MG compte un nombre de médecins inférieur à celui indiqué par l'OCDE

Deuxième État le plus peuplé du Brésil, derrière São Paulo, le Minas Gerais affiche des chiffres inquiétants en matière de santé. Selon une enquête menée par AMIES (Association des Supporters Indépendants des Enseignants de l'Enseignement Supérieur), l'État compte en moyenne seulement 2,87 lycéens pour mille habitants, un chiffre inférieur à la recommandation du OCDE (Organisation de coopération et de développement économiques) de 3,73 médecins. Il y a près de 59 mille médecins actifs pour une population composée de plus de 20 millions de personnes.

L'enquête souligne également que seulement 2,81% des régions sanitaires (un ensemble de municipalités qui partagent des identités culturelles, économiques, sociales, des infrastructures de transport et des services de santé) comptent plus de 3,73 médecins, tandis que 76,91% ne disposent que de 1,7 médecins disponibles pour servir la population. .

Les villes situées dans la région métropolitaine de Belo Horizonte, comme Sete Lagoas, Confins et Contagem, font partie des régions sanitaires à faible taux de médecins, avec respectivement 2,68, 2,54 et 2,24 professionnels.

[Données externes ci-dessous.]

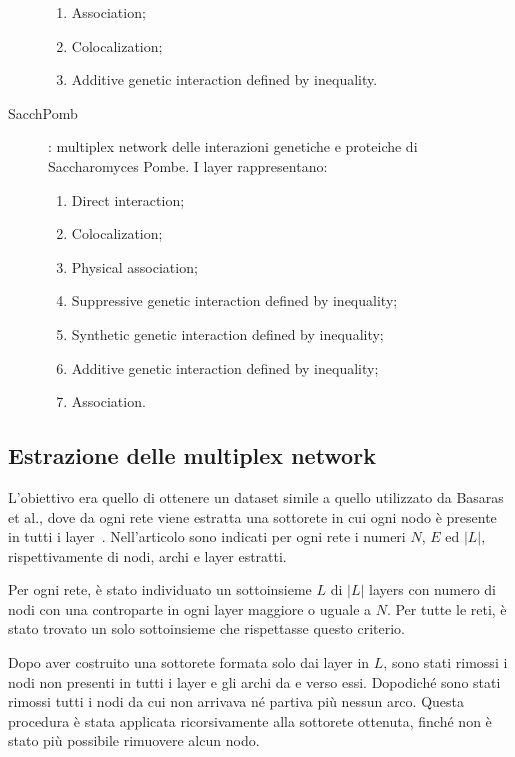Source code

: \begin{description}
\begin{enumerate}
            \item Association;
            \item Colocalization;
            \item Additive genetic interaction defined by inequality.
        \end{enumerate} 
    \item[SacchPomb]: multiplex network delle interazioni genetiche e proteiche di 
        Saccharomyces Pombe. I layer rappresentano:
        \begin{enumerate}
            \item Direct interaction;
            \item Colocalization;
            \item Physical association;
            \item Suppressive genetic interaction defined by inequality;
            \item Synthetic genetic interaction defined by inequality;
            \item Additive genetic interaction defined by inequality;
            \item Association.
        \end{enumerate} 
\end{description}

\subsection{Estrazione delle multiplex network}
L'obiettivo era quello di ottenere un dataset simile a quello utilizzato da Basaras et al.,
dove da ogni rete viene estratta una sottorete in cui ogni nodo è presente in tutti i layer~\cite{basaras:infspmul}.
Nell'articolo sono indicati per ogni rete i numeri $N$, $E$ ed $|L|$, rispettivamente di nodi, 
archi e layer estratti.

Per ogni rete, è stato individuato un sottoinsieme $L$ di $|L|$ layers con
numero di nodi con una controparte in ogni layer maggiore o uguale a $N$. 
Per tutte le reti, è  stato trovato un solo sottoinsieme 
che rispettasse questo criterio.

Dopo aver costruito una sottorete formata solo dai layer in $L$, sono stati rimossi i nodi non presenti
in tutti i layer e gli archi da e verso essi. Dopodiché sono stati rimossi tutti i nodi da cui non arrivava
né partiva più nessun arco. Questa procedura è stata applicata ricorsivamente alla sottorete ottenuta, 
finché non è stato più possibile rimuovere alcun nodo.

Et la situation s’aggrave dans les régions sanitaires plus éloignées de la capitale du Minas Gerais. La région de Vespasiano/Lagoa Santa, qui englobe la commune de Vespasiano, compte 1,83 médecins pour mille habitants. La même situation se produit dans les régions de São João Del Rei, Três Corações et Teófilo Otoni, qui comptent respectivement 1,98, 1,93 et ​​1,79 médecins. Bien qu'elle soit éloignée de Belo Horizonte, la région sanitaire de Varginha présente de meilleurs taux, mais toujours inférieurs au niveau recommandé, avec 3,39 médecins.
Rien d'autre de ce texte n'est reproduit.